There are basic concerns that we should all agree on to start with. We, as a society, need to be involved through multiple channels in the process of formulating economic policies that affect our livelihood in this critical political transition. We need to know the trade-offs. We need to understand the repercussions of any policy. Additionally, any economic plan to reverse the current slowdown in economic activity has to be subject of a broad consensus. Also, our current political reality lacks any checks and balances on executive power in the absence of an elected parliament. However, the fund delegation is conducting its negotiations with the government in an environment that lacks transparency and participation from civil society and political parties. Surprisingly, this is taking place in spite of multiple statements from fund executives emphasising the need for a “home grown” programme with broad political approval. I am left with two plausible explanations. Either the fund has the impression that the government of Egypt went through the due process of consultations. Or the fund statements aim to improve the image of the ongoing negotiations.

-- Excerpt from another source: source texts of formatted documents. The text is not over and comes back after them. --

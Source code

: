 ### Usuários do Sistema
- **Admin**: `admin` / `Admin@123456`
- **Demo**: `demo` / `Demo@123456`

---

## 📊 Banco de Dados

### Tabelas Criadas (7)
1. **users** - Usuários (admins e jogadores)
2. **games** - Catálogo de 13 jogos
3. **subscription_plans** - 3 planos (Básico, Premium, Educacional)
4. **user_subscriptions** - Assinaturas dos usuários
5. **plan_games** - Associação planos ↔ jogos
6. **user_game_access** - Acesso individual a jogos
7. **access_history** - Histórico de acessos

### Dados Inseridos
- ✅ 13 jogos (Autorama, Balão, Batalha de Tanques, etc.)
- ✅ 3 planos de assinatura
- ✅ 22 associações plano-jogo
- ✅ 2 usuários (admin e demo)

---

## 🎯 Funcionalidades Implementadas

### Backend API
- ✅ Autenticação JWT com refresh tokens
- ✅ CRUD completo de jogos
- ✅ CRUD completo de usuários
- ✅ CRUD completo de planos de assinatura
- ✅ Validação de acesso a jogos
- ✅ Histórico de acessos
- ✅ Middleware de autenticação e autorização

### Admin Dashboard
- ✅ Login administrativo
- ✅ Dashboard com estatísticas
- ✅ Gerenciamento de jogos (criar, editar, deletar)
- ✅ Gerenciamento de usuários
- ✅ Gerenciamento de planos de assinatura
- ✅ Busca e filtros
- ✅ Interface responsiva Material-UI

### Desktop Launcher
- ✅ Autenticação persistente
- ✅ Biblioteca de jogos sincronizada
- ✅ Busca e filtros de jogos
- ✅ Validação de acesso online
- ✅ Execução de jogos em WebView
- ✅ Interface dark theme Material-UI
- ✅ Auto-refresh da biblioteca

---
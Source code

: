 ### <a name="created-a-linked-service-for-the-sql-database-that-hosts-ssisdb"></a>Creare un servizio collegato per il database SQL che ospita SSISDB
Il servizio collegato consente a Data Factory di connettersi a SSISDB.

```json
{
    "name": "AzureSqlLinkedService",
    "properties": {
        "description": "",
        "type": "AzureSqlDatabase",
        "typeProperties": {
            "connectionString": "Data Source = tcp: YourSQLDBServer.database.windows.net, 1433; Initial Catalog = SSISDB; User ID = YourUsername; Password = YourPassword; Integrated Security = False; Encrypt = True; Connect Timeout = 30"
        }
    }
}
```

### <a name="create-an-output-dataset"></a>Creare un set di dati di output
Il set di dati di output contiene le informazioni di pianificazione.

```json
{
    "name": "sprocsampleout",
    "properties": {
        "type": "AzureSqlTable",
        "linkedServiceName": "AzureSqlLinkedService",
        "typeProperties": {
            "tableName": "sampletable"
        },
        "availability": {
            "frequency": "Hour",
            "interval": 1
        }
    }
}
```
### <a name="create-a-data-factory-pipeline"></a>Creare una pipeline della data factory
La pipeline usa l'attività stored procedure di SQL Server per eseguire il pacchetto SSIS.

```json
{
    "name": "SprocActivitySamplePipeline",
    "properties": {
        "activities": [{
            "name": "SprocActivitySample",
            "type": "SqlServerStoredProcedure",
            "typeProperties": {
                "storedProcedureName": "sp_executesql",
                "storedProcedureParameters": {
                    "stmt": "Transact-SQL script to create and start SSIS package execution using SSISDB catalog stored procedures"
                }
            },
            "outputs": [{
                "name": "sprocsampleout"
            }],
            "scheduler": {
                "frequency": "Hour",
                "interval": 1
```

My objections go beyond issues of transparency and participation. Policies that are normally supported by the IMF hurt the poor and are not sustainable. In spite of changes in rhetoric, IMF economists believe in efficiency rather than equity; believe in markets more than government policy. It is not conceivable that the fund would approve an economic programme that would contradict this ideology. It never did. So far, what has been announced or leaked of the economic programme currently being negotiated includes energy subsidy reduction, increasing government tax revenue through increasing the tax base and value-added taxation, and “increasing competitiveness” through a slow-path depreciation. The energy subsidy is the biggest challenge. It consumes nearly a quarter of government expenditure.

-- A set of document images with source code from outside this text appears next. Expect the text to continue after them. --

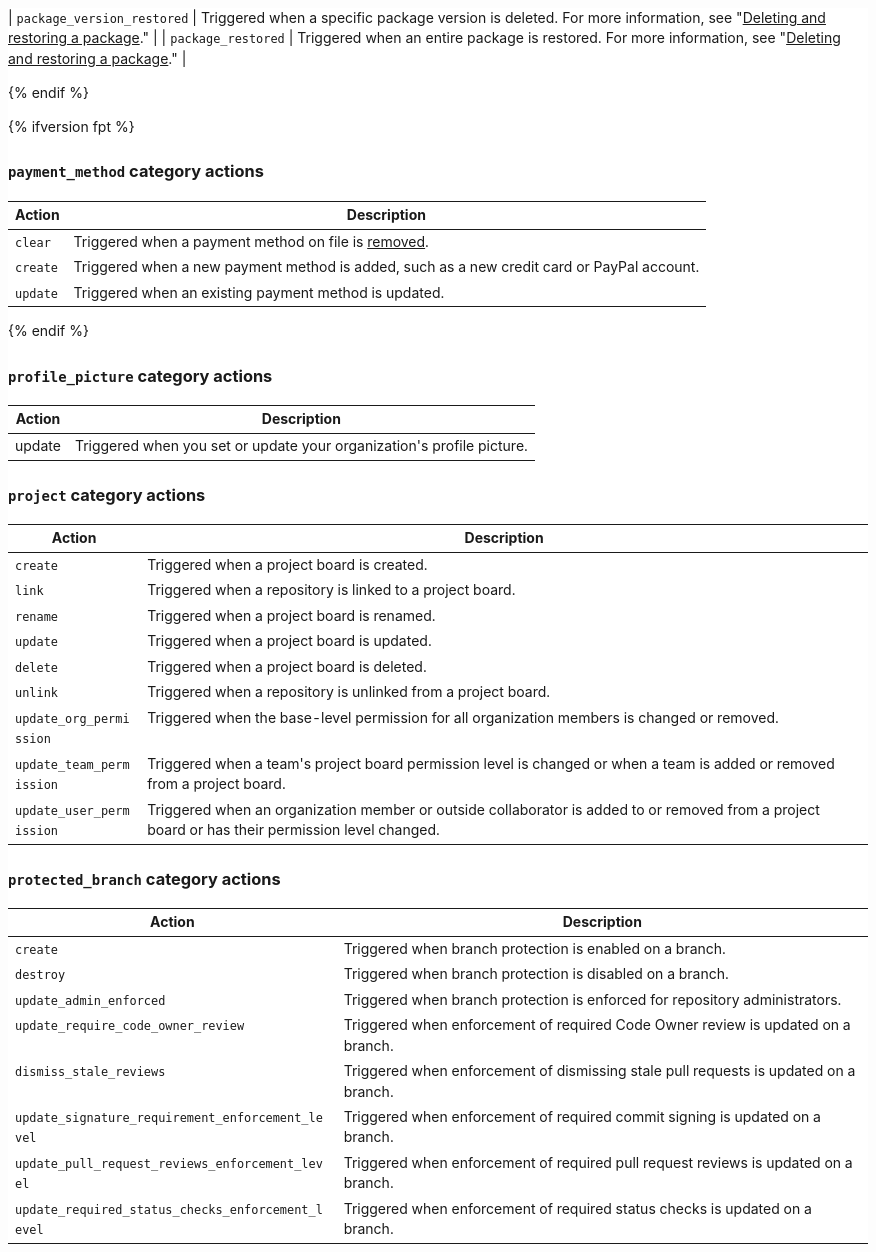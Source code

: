 | `package_version_restored`  | Triggered when a specific package version is deleted. For more information, see "[Deleting and restoring a package](/packages/learn-github-packages/deleting-and-restoring-a-package)." |
| `package_restored`          | Triggered when an entire package is restored. For more information, see "[Deleting and restoring a package](/packages/learn-github-packages/deleting-and-restoring-a-package)."         |

{% endif %}

{% ifversion fpt %}

### `payment_method` category actions

| Action   | Description                                                                                |
| -------- | ------------------------------------------------------------------------------------------ |
| `clear`  | Triggered when a payment method on file is [removed](/articles/removing-a-payment-method). |
| `create` | Triggered when a new payment method is added, such as a new credit card or PayPal account. |
| `update` | Triggered when an existing payment method is updated.                                      |

{% endif %}

### `profile_picture` category actions

| Action | Description                                                           |
| ------ | --------------------------------------------------------------------- |
| update | Triggered when you set or update your organization's profile picture. |

### `project` category actions

| Action                   | Description                                                                                                                                      |
| ------------------------ | ------------------------------------------------------------------------------------------------------------------------------------------------ |
| `create`                 | Triggered when a project board is created.                                                                                                       |
| `link`                   | Triggered when a repository is linked to a project board.                                                                                        |
| `rename`                 | Triggered when a project board is renamed.                                                                                                       |
| `update`                 | Triggered when a project board is updated.                                                                                                       |
| `delete`                 | Triggered when a project board is deleted.                                                                                                       |
| `unlink`                 | Triggered when a repository is unlinked from a project board.                                                                                    |
| `update_org_permission`  | Triggered when the base-level permission for all organization members is changed or removed.                                                     |
| `update_team_permission` | Triggered when a team's project board permission level is changed or when a team is added or removed from a project board.                       |
| `update_user_permission` | Triggered when an organization member or outside collaborator is added to or removed from a project board or has their permission level changed. |

### `protected_branch` category actions

| Action                                                 | Description                                                                                                                    |
| ------------------------------------------------------ | ------------------------------------------------------------------------------------------------------------------------------ |
| `create `                                              | Triggered when branch protection is enabled on a branch.                                                                       |
| `destroy`                                              | Triggered when branch protection is disabled on a branch.                                                                      |
| `update_admin_enforced `                               | Triggered when branch protection is enforced for repository administrators.                                                    |
| `update_require_code_owner_review `                    | Triggered when enforcement of required Code Owner review is updated on a branch.                                               |
| `dismiss_stale_reviews `                               | Triggered when enforcement of dismissing stale pull requests is updated on a branch.                                           |
| `update_signature_requirement_enforcement_level `      | Triggered when enforcement of required commit signing is updated on a branch.                                                  |
| `update_pull_request_reviews_enforcement_level `       | Triggered when enforcement of required pull request reviews is updated on a branch.                                            |
| `update_required_status_checks_enforcement_level `     | Triggered when enforcement of required status checks is updated on a branch.                                                   |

The suggested plan allocates coupons for gasoline and diesel consumption based on the average quantity of consumption of a vehicle. Consumers will be charged a subsidy-free price for any quantity over and above the allocated coupons. Households will use their rationing cards to get subsidised gas canisters.
This plan fails on two grounds. First, it lacks an understanding of the limitations of our bureaucratic system. I have strong doubts that such a mechanism would result in a successful targeting of subsidies. Second and most importantly, it reflects the inability of the government to tackle the large share of subsidies that goes to industry. This is not surprising considering that the government has made it quite clear, since it came to power, that supporting investment is its ultimate objective and priority. An alternative approach is to focus exclusively on restructuring the industrial usage of energy and the domestic usage at the high end. It has been suggested that industry would pass through any increase in its cost production. The answer to this is designing a programme that starts gradually with industries with high margins of profit. It is not a secret that some of these industries enjoy substantial market power.
In a better world, the government would leverage anti-trust laws and institutions to reset the balance. The second track also fails to address the pressing issue of social justice. The so-called “progressive” taxation proposals are nothing but a mediocre change in the taxation law of Mubarak’s regime. The tax brackets are too large to include employees who make a monthly salary of LE4,000 and executives who receive 25 times as much. The striking and shocking element of the recently announced “changes” is the very low tax exemption limit of LE5,000. Basically, the government philosophy is to tax those whom it can tax, not who can afford to pay tax. The last track targets the Egyptian pound to reduce the pressure on the balance of payments. The flip side of such policy is to increase the price level across the board for essential goods for Egyptian households, precisely food imports.
Again such a policy favours the exports sector against average Egyptians. Alternatively, the government could have taken measures to reduce luxury imports and install temporary measures on capital outflows. But unfortunately, we have been bombarded with doomsday scenarios that are an exaggeration of current economic conditions. According to Masoud Ahmed, the IMF’s Middle East and Central Asia Department director, there is “less pressure” on an agreement now given the stabilisation on foreign reserves.  In Lenin Al-Ramli’s play Wighat Nazar, the character of “Mrs Box” visits an institution that caters to the needs of blind people. She commends the management and vows more international support. The problem is that this support has been going only to the big bosses at the top, never to the blind people. “Box” and “fund” mean the same thing in Arabic.

The writer is assistant professor of economics at the American University in Cairo.